Find the string "check" in the data, and copy out each line that has it.

[Plain-text document sources]
★ ★ ★ ★ ★ ★ ★

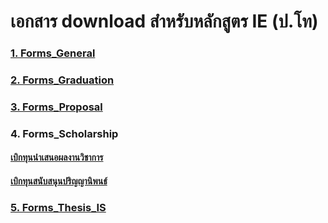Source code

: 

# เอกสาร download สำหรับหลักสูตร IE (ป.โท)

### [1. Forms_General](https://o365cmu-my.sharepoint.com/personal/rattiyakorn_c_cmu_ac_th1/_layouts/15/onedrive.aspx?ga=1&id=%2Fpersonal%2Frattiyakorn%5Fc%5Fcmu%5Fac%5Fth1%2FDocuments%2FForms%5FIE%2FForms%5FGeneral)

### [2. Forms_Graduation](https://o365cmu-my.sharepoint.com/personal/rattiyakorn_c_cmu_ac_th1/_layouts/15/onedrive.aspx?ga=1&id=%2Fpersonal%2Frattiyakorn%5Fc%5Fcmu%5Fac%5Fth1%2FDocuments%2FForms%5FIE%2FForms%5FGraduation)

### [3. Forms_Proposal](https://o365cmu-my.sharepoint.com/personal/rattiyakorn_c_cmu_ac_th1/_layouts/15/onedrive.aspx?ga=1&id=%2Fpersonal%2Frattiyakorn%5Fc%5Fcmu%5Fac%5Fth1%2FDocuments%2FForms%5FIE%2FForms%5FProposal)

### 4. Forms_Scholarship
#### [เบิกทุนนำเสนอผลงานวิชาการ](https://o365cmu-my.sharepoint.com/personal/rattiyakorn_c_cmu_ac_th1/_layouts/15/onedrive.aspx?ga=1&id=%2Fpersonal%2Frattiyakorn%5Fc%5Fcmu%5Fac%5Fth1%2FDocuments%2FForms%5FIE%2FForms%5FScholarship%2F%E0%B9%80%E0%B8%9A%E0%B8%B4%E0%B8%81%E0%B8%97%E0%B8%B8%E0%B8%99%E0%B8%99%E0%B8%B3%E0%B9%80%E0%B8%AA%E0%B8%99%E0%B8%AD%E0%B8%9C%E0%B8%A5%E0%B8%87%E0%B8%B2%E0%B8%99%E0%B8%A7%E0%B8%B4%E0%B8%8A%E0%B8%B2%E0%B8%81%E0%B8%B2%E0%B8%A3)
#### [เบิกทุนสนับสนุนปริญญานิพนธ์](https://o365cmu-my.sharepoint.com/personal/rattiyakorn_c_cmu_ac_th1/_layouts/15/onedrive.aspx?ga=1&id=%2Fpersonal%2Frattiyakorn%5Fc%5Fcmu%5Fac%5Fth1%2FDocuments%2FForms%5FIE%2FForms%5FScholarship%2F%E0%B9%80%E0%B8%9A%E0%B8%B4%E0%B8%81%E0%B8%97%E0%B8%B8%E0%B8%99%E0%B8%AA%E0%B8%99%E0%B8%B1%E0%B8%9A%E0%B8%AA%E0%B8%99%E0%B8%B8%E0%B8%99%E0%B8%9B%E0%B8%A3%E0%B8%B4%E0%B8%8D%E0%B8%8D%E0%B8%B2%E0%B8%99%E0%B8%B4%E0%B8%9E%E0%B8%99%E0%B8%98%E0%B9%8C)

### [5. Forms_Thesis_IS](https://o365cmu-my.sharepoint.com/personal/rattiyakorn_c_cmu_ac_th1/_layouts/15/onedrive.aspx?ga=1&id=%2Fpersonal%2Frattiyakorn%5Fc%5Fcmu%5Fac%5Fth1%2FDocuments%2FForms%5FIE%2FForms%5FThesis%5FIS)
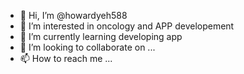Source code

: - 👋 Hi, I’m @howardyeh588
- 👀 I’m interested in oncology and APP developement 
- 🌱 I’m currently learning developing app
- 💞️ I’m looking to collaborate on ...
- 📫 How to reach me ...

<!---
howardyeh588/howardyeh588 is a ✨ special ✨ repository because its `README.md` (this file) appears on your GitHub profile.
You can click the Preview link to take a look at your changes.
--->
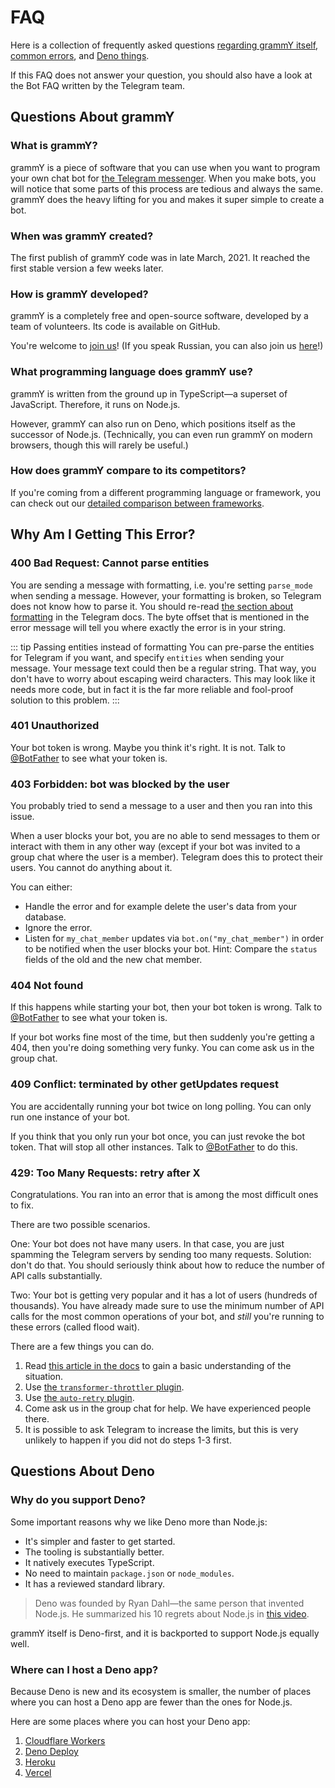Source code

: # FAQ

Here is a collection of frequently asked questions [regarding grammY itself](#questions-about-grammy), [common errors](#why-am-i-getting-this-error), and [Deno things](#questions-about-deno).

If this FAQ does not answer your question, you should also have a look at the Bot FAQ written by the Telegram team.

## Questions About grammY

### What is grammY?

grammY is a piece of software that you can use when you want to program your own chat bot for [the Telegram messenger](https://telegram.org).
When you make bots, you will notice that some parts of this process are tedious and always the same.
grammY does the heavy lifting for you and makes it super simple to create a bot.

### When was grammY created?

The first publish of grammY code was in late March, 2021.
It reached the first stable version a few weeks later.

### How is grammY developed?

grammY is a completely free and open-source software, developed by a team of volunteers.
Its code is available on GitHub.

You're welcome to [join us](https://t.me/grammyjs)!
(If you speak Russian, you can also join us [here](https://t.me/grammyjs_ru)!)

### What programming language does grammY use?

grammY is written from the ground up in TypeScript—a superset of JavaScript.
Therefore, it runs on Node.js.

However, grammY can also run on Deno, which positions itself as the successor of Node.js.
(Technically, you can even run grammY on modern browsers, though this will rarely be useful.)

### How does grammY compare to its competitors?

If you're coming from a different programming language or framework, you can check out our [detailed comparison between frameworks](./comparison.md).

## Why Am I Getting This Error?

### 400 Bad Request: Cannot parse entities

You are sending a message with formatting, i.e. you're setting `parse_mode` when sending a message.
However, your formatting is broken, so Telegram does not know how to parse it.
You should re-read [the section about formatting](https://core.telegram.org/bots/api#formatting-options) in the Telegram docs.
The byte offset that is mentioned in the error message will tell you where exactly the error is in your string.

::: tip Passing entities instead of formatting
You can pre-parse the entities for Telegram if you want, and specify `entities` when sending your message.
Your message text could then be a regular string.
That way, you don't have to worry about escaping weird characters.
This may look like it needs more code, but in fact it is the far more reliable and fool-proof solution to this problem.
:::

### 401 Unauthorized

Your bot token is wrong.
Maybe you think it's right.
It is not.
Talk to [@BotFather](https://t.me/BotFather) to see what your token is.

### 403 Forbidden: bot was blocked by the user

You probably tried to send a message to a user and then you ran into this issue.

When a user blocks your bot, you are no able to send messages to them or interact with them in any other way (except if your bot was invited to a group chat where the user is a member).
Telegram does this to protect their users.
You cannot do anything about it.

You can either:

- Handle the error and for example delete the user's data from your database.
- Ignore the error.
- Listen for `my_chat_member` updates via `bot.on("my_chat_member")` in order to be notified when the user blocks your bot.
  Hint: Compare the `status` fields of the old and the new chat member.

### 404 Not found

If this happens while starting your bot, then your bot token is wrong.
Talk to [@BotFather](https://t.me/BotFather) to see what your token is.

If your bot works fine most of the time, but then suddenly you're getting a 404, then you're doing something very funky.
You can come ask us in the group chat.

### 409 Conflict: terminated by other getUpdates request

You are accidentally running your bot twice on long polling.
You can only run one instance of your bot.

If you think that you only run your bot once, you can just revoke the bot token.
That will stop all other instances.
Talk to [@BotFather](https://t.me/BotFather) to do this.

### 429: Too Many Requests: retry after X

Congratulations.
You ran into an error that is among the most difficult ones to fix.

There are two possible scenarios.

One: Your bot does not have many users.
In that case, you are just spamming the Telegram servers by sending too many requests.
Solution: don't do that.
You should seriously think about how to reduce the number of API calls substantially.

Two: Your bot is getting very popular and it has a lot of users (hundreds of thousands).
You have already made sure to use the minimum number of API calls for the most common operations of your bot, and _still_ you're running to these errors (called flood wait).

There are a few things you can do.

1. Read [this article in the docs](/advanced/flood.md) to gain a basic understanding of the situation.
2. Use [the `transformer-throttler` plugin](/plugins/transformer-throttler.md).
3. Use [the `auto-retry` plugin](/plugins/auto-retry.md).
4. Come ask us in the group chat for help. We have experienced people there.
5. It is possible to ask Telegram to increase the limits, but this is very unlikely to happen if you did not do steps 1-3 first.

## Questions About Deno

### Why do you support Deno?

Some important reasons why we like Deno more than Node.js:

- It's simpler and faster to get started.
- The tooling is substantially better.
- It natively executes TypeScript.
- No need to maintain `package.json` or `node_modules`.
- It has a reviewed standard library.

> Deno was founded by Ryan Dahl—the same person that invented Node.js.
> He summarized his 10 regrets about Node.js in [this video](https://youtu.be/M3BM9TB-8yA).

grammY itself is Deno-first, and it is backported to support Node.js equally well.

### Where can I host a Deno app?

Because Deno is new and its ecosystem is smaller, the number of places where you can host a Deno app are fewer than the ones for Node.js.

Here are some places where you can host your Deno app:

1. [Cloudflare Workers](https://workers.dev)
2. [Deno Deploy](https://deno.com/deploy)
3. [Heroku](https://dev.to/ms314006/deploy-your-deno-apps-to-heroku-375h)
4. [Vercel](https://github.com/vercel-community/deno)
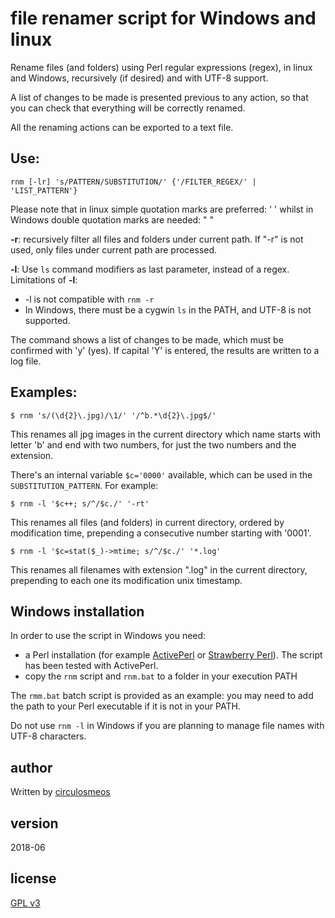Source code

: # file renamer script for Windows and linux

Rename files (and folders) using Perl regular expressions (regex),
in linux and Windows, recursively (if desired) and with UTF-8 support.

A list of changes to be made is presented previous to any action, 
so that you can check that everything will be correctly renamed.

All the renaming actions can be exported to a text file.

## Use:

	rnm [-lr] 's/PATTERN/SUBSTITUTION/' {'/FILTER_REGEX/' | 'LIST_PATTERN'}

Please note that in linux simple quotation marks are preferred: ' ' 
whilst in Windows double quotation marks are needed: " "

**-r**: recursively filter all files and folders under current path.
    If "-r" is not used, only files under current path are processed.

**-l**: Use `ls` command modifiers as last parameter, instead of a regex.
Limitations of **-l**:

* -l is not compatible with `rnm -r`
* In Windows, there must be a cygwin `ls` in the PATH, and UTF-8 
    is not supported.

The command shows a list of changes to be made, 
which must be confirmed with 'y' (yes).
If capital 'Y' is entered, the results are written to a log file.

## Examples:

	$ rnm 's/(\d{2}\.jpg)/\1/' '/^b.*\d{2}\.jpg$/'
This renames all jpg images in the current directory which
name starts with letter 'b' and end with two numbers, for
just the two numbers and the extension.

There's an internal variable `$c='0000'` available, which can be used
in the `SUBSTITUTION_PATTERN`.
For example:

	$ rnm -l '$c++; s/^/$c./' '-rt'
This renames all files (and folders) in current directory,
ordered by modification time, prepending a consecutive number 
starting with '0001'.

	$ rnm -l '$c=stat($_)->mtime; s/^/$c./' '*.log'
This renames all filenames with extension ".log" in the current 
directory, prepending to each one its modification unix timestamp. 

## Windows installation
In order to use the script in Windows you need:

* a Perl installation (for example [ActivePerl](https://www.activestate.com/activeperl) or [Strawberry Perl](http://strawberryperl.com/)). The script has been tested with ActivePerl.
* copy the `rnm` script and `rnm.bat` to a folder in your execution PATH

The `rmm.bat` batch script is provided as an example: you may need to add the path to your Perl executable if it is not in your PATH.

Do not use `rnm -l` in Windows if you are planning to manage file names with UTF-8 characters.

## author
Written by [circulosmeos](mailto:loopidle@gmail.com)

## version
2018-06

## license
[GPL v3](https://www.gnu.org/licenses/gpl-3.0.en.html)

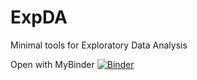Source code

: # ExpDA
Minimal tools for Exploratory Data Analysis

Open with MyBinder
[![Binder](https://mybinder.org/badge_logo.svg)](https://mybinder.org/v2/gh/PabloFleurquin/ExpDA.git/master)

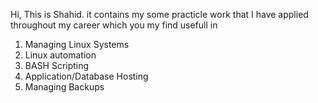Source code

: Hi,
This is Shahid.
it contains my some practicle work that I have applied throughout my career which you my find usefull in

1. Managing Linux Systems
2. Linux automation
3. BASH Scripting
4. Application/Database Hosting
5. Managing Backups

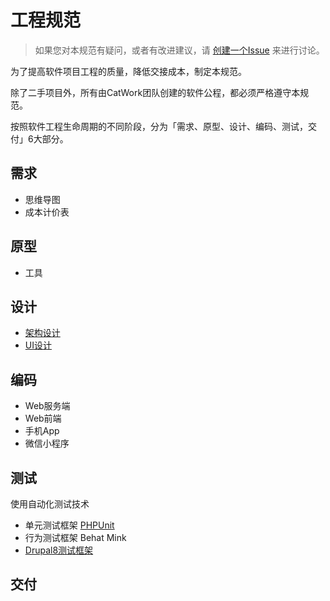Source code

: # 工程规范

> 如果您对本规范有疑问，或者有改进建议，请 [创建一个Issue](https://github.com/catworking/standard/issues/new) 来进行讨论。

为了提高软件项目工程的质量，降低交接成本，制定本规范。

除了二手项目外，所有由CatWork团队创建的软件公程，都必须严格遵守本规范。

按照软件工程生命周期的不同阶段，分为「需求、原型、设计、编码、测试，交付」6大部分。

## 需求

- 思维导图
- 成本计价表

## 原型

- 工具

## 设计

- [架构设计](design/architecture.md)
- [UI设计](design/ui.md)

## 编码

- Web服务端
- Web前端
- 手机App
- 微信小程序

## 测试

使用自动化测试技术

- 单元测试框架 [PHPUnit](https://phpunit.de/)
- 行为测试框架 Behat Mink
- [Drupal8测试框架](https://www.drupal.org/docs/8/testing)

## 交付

★ ★ ★ ★ ★ ★ ★

> [Exercise answer]
If you're coming from a different programming language or framework, you can check out our [detailed comparison between frameworks](./comparison.md).
so that you can check that everything will be correctly renamed.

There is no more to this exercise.